Repeat verbatim every line of the material, beginning at the line that holds "The person who" and ending at its last line.

▼

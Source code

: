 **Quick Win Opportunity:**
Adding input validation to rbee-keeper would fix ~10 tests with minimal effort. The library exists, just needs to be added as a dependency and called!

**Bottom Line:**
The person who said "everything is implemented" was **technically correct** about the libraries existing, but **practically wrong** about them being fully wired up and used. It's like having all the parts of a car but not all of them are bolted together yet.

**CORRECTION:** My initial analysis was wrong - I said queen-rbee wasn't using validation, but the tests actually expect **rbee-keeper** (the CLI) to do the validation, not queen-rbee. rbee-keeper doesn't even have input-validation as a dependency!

▲

Output for this exercise
The person who said "everything is implemented" was **technically correct** about the libraries existing, but **practically wrong** about them being fully wired up and used. It's like having all the parts of a car but not all of them are bolted together yet.

**CORRECTION:** My initial analysis was wrong - I said queen-rbee wasn't using validation, but the tests actually expect **rbee-keeper** (the CLI) to do the validation, not queen-rbee. rbee-keeper doesn't even have input-validation as a dependency!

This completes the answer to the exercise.